Leasing amendments for condominiums are all the rage. In the ‘70s and ‘80s, you could not get enough votes to adopt them; since the ‘90s, you cannot get them passed fast enough!
Where is this all going to lead?
Ultimately, a dramatic shortage of rental property if you consider that most multi-family buildings that are rental will convert to condominiums within their first 20 years and then those buildings will frequently amend the declaration to restrict or eliminate renters (sanctioned by the Illinois Appellate Court in Apple II Condominium Association vs. Worth Bank & Trust Co., 213 Ill.Dec. 463, 659 N.E.2d 93 (1995).
The purpose of this article is not to analyze the social issue at hand, but rather to outline the various approaches that can be used to eliminate a renter or absentee owner problem.
Consider no two associations are alike and each property has its own unique problems. Therefore, what may work for one association may not succeed at another. Here are some examples of the different options available to restrict or eliminate leasing:
1. Banning leasing outright (works best when there is none to begin with).
2. Setting a final date in the future (e.g., 12/31/06).
3. At the expiration of the lease (this works when there is only a minimal number of investor owners).
4. When that particular tenant moves out (this protects long-term residents, who have been good rule abiding, rent-paying tenants).
5. “Grandfathering” all current investor owners until they sell or the unit is transferred.
6. Minimum residency required prior to leasing (this grandfathers all current owners and future owners who start out as residents. It discourages new investor purchasers, e.g., you must reside in the unit for one year before you can rent it).

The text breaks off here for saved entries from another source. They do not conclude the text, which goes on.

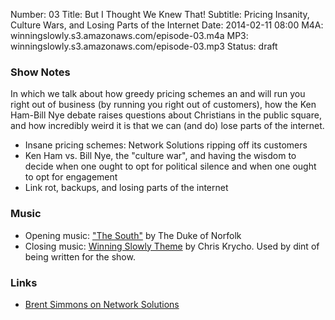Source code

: Number: 03
Title: But I Thought We Knew That!
Subtitle: Pricing Insanity, Culture Wars, and Losing Parts of the Internet
Date: 2014-02-11 08:00
M4A: winningslowly.s3.amazonaws.com/episode-03.m4a
MP3: winningslowly.s3.amazonaws.com/episode-03.mp3
Status: draft
<!--Tags: Ethics, Music, Technology, Christianity-->

### Show Notes

In which we talk about how greedy pricing schemes an and will run you right out
of business (by running you right out of customers), how the Ken Ham-Bill Nye
debate raises questions about Christians in the public square, and how
incredibly weird it is that we can (and do) lose parts of the internet.

- Insane pricing schemes: Network Solutions ripping off its customers
- Ken Ham vs. Bill Nye, the "culture war", and having the wisdom to decide when
  one ought to opt for political silence and when one ought to opt for
  engagement
- Link rot, backups, and losing parts of the internet

### Music

- Opening music: ["The South"][the-south] by The Duke of Norfolk
- Closing music: [Winning Slowly Theme][theme] by Chris Krycho. Used by dint of
  being written for the show.

### Links

- [Brent Simmons on Network Solutions][bad business]

[the-south]: http://thedukeofnorfolk.bandcamp.com/album/birds-fly-south
[theme]: https://soundcloud.com/chriskrycho/winning-slowly
[bad business]: http://inessential.com/2014/01/21/network_solutions_auto-enroll_1_850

7. Quotas or minimum percentages. These are quite unwieldy and require a great deal of administrative and bookkeeping work to keep track of a “waiting list.”
8. If all else fails, the Apple II case as previously cited also stands for the proposition that a board that wants to eliminate leasing can do so by board-resolution and does not require owner approval. (Note: This is a risky approach because the legal test an association would have to withstand to support a resolution is very stringent and a future board can always revoke a resolution.)

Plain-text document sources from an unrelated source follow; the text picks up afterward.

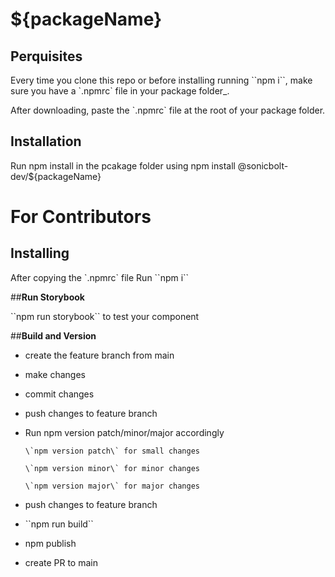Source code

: # **${packageName}**
  
  ## **Perquisites**
  
  Every time you clone this repo or before installing running \`\`npm i\`\`, make sure you have a \`.npmrc\` file in your package folder_.
  
  After downloading, paste the \`.npmrc\` file at the root of your package folder.
  
  ## **Installation**
  
  Run npm install in the pcakage folder using
      npm install @sonicbolt-dev/${packageName}
  
  # **For Contributors**
  
  ## **Installing**
  
  After copying the \`.npmrc\` file
  Run \`\`npm i\`\`
  
  ##**Run Storybook**
  
  \`\`npm run storybook\`\` to test your component 
  
  ##**Build and Version**
  - create the feature branch from main
     
  - make changes
     
  - commit changes
     
  - push changes to feature branch
     
  - Run npm version patch/minor/major accordingly
     
        \`npm version patch\` for small changes
        
        \`npm version minor\` for minor changes
        
        \`npm version major\` for major changes
        
  - push changes to feature branch
     
  - \`\`npm run build\`\`
     
  - npm publish
     
   - create PR to main
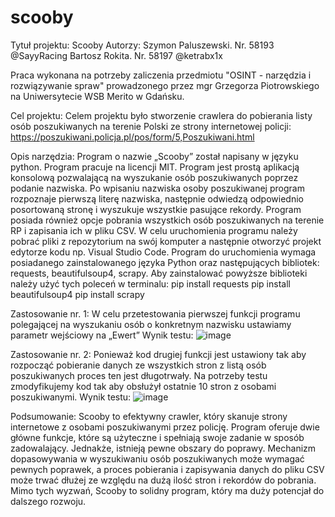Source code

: # scooby

Tytuł projektu: Scooby
Autorzy:
Szymon Paluszewski. Nr. 58193 @SayyRacing
Bartosz Rokita. Nr. 58197 @ketrabx1x

Praca wykonana na potrzeby zaliczenia przedmiotu "OSINT - narzędzia i rozwiązywanie spraw" prowadzonego przez mgr Grzegorza Piotrowskiego na Uniwersytecie WSB Merito w Gdańsku.

Cel projektu:
Celem projektu było stworzenie crawlera do pobierania listy osób poszukiwanych na terenie Polski ze strony internetowej policji:
https://poszukiwani.policja.pl/pos/form/5,Poszukiwani.html

Opis narzędzia:
Program o nazwie „Scooby” został napisany w języku python. Program pracuje na licencji MIT. Program jest prostą aplikacją konsolową pozwalającą na wyszukanie osób poszukiwanych poprzez podanie nazwiska. Po wpisaniu nazwiska osoby poszukiwanej program rozpoznaje pierwszą literę nazwiska, następnie odwiedzą odpowiednio posortowaną stronę i wyszukuje wszystkie pasujące rekordy. Program posiada również opcje pobrania wszystkich osób poszukiwanych na terenie RP i zapisania ich w pliku CSV.
W celu uruchomienia programu należy pobrać pliki z repozytorium na swój komputer a następnie otworzyć projekt edytorze kodu np. Visual Studio Code. 
Program do uruchomienia wymaga posiadanego zainstalowanego języka Python oraz następujących bibliotek: requests, beautifulsoup4, scrapy.
Aby zainstalować powyższe biblioteki należy użyć tych poleceń w terminalu:
pip install requests
pip install beautifulsoup4
pip install scrapy


Zastosowanie nr. 1: 
W celu przetestowania pierwszej funkcji programu polegającej na wyszukaniu osób o konkretnym nazwisku ustawiamy parametr wejściowy na „Ewert”
Wynik testu:
![image](https://github.com/SayyRacing/scooby/assets/93188612/5b249d6a-7ca9-4e0c-8625-39b367fbd689)

Zastosowanie nr. 2:
Ponieważ kod drugiej funkcji jest ustawiony tak aby rozpocząć pobieranie danych ze wszystkich stron z listą osób poszukiwanych proces ten jest długotrwały. Na potrzeby testu zmodyfikujemy kod tak aby obsłużył ostatnie 10 stron z osobami poszukiwanymi.
Wynik testu:
![image](https://github.com/SayyRacing/scooby/assets/93188612/aafddad0-0b5e-4347-be93-509feb25d2c7)

 

Podsumowanie:
Scooby to efektywny crawler, który skanuje strony internetowe z osobami poszukiwanymi przez policję. Program oferuje dwie główne funkcje, które są użyteczne i spełniają swoje zadanie w sposób zadowalający. Jednakże, istnieją pewne obszary do poprawy. Mechanizm dopasowywania w wyszukiwaniu osób poszukiwanych może wymagać pewnych poprawek, a proces pobierania i zapisywania danych do pliku CSV może trwać dłużej ze względu na dużą ilość stron i rekordów do pobrania. Mimo tych wyzwań, Scooby to solidny program, który ma duży potencjał do dalszego rozwoju.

Amendments to the declaration generally require super-majorities (2/3 or 3/4 of all owners) to pass them, often require certified mailing to mortgage holders and must be recorded in the office of the county recorder of deeds. All documents must be in proper format and the empowering authority by the owner (ballots, proxies, petitions, minutes, etc.) must be attached. As a result, it is essential that an attorney prepare these documents so that they are legally correct and enforceable.

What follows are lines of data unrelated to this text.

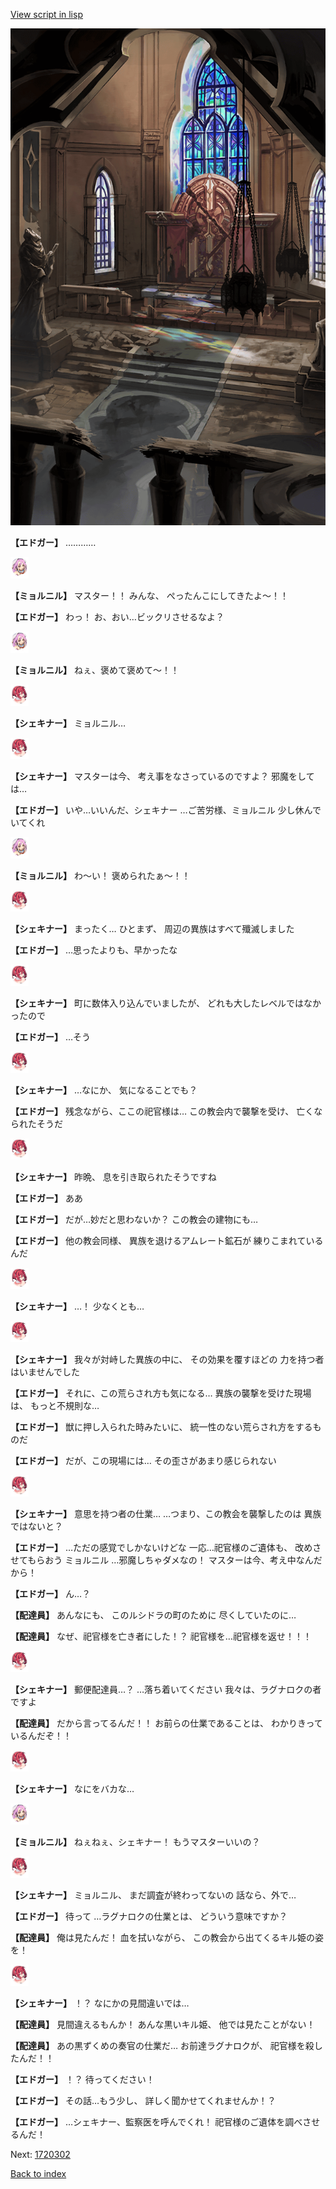 [View script in lisp](../scripts/1720202.txt)

![ancient_church.png](../images/backgrounds/ancient_church.png)

**【エドガー】**
…………

<img src="../images/units/200111.png" alt="200111.png" height="34"/>

**【ミョルニル】**
マスター！！
みんな、
ぺったんこにしてきたよ～！！

**【エドガー】**
わっ！
お、おい…ビックリさせるなよ？

<img src="../images/units/200111.png" alt="200111.png" height="34"/>

**【ミョルニル】**
ねぇ、褒めて褒めて～！！

<img src="../images/units/400711.png" alt="400711.png" height="34"/>

**【シェキナー】**
ミョルニル…

<img src="../images/units/400711.png" alt="400711.png" height="34"/>

**【シェキナー】**
マスターは今、
考え事をなさっているのですよ？
邪魔をしては…

**【エドガー】**
いや…いいんだ、シェキナー
…ご苦労様、ミョルニル
少し休んでいてくれ

<img src="../images/units/200111.png" alt="200111.png" height="34"/>

**【ミョルニル】**
わ～い！
褒められたぁ～！！

<img src="../images/units/400711.png" alt="400711.png" height="34"/>

**【シェキナー】**
まったく…
ひとまず、
周辺の異族はすべて殲滅しました

**【エドガー】**
…思ったよりも、早かったな

<img src="../images/units/400711.png" alt="400711.png" height="34"/>

**【シェキナー】**
町に数体入り込んでいましたが、
どれも大したレベルではなかったので

**【エドガー】**
…そう

<img src="../images/units/400711.png" alt="400711.png" height="34"/>

**【シェキナー】**
…なにか、
気になることでも？

**【エドガー】**
残念ながら、ここの祀官様は…
この教会内で襲撃を受け、
亡くなられたそうだ

<img src="../images/units/400711.png" alt="400711.png" height="34"/>

**【シェキナー】**
昨晩、
息を引き取られたそうですね

**【エドガー】**
ああ

**【エドガー】**
だが…妙だと思わないか？
この教会の建物にも…

**【エドガー】**
他の教会同様、
異族を退けるアムレート鉱石が
練りこまれているんだ

<img src="../images/units/400711.png" alt="400711.png" height="34"/>

**【シェキナー】**
…！
少なくとも…

<img src="../images/units/400711.png" alt="400711.png" height="34"/>

**【シェキナー】**
我々が対峙した異族の中に、
その効果を覆すほどの
力を持つ者はいませんでした

**【エドガー】**
それに、この荒らされ方も気になる…
異族の襲撃を受けた現場は、
もっと不規則な…

**【エドガー】**
獣に押し入られた時みたいに、
統一性のない荒らされ方をするものだ

**【エドガー】**
だが、この現場には…
その歪さがあまり感じられない

<img src="../images/units/400711.png" alt="400711.png" height="34"/>

**【シェキナー】**
意思を持つ者の仕業…
…つまり、この教会を襲撃したのは
異族ではないと？

**【エドガー】**
…ただの感覚でしかないけどな
一応…祀官様のご遺体も、
改めさせてもらおう
ミョルニル
…邪魔しちゃダメなの！
マスターは今、考え中なんだから！

**【エドガー】**
ん…？

**【配達員】**
あんなにも、
このルシドラの町のために
尽くしていたのに…

**【配達員】**
なぜ、祀官様を亡き者にした！？
祀官様を…祀官様を返せ！！！

<img src="../images/units/400711.png" alt="400711.png" height="34"/>

**【シェキナー】**
郵便配達員…？
…落ち着いてください
我々は、ラグナロクの者ですよ

**【配達員】**
だから言ってるんだ！！
お前らの仕業であることは、
わかりきっているんだぞ！！

<img src="../images/units/400711.png" alt="400711.png" height="34"/>

**【シェキナー】**
なにをバカな…

<img src="../images/units/200111.png" alt="200111.png" height="34"/>

**【ミョルニル】**
ねぇねぇ、シェキナー！
もうマスターいいの？

<img src="../images/units/400711.png" alt="400711.png" height="34"/>

**【シェキナー】**
ミョルニル、
まだ調査が終わってないの
話なら、外で…

**【エドガー】**
待って
…ラグナロクの仕業とは、
どういう意味ですか？

**【配達員】**
俺は見たんだ！
血を拭いながら、
この教会から出てくるキル姫の姿を！

<img src="../images/units/400711.png" alt="400711.png" height="34"/>

**【シェキナー】**
！？
なにかの見間違いでは…

**【配達員】**
見間違えるもんか！
あんな黒いキル姫、
他では見たことがない！

**【配達員】**
あの黒ずくめの奏官の仕業だ…
お前達ラグナロクが、
祀官様を殺したんだ！！

**【エドガー】**
！？
待ってください！

**【エドガー】**
その話…もう少し、
詳しく聞かせてくれませんか！？

**【エドガー】**
…シェキナー、監察医を呼んでくれ！
祀官様のご遺体を調べさせるんだ！

Next: [1720302](1720302.md)

[Back to index](index.md)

Realistically, it requires a committed and dedicated cadre of volunteers to guarantee that enough people will support the amendment to get it passes. Owners will not just sign on the dotted line without hard work by the board or a committee.
Several additional issues worth noting are:
1) Contract Sales – In this age of low mortgage rates we do not see too many of these except in the instance of people with poor credit histories. A board of directors needs to be wary of a renter masquerading as an installment purchaser.
All of the elements of a contract sale need to be in place in order for it to be a bona fide transaction and not a sham to get around a “no leasing” policy.
2) Land Trusts – Another way to skirt a resident-owner only policy is for a crafty landlord to convey a minimal interest in a trust to a tenant. Carefully worded amendments can avoid this problem although investigating into rental income being paid between “owners” is a good test.
When a board is seeking to adopt an amendment by going door to door, you must make sure you are diligent and not take two years to get the requisite support. A court challenge will result in a defeat if the board did not get approval within a “reasonable period of time.”
Lastly, when budgeting for the cost of doing an amendment, always remember that it must be recorded, it does not take effect until the recording date and the recorder charges for each and every page. It will take 3-6 weeks to get back the original file stamped copy.
In conclusion, many associations blame their ills on too many renters and mortgage lenders will balk at making loans when an investor owner population starts to creep over 20%, but one way to minimize problems is to involve the renters in the community by making them aware of all rules governing conduct and including them in social activities. A board of directors must also know the community it represents, where one approach may work in some places, it will not work in others. By using a custom approach, the board of directors can accomplish its goals.